(Dataset entries)

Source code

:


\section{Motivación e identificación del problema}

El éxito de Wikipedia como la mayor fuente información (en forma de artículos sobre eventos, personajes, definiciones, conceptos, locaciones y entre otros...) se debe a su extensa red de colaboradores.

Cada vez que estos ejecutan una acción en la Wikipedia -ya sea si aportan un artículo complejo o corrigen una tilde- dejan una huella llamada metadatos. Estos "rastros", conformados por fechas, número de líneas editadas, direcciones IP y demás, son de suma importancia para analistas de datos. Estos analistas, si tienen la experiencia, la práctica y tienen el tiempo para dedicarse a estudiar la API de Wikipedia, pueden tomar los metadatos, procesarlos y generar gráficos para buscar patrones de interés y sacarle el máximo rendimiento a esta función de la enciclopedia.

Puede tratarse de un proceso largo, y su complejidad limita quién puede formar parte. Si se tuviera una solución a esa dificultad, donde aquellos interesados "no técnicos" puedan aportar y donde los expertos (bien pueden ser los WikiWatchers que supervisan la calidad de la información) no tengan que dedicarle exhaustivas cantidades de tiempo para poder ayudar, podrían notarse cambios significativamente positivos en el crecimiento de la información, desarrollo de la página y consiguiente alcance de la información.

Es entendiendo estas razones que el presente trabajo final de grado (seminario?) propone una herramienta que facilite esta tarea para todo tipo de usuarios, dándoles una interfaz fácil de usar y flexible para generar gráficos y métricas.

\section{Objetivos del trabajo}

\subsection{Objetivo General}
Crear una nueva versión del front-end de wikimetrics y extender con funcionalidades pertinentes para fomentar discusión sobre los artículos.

WORK REQUIRED: Reply with the number of lines above in which the word "trabajo" appears, and with nothing else.

SOLUTION FOR THIS TASK: 2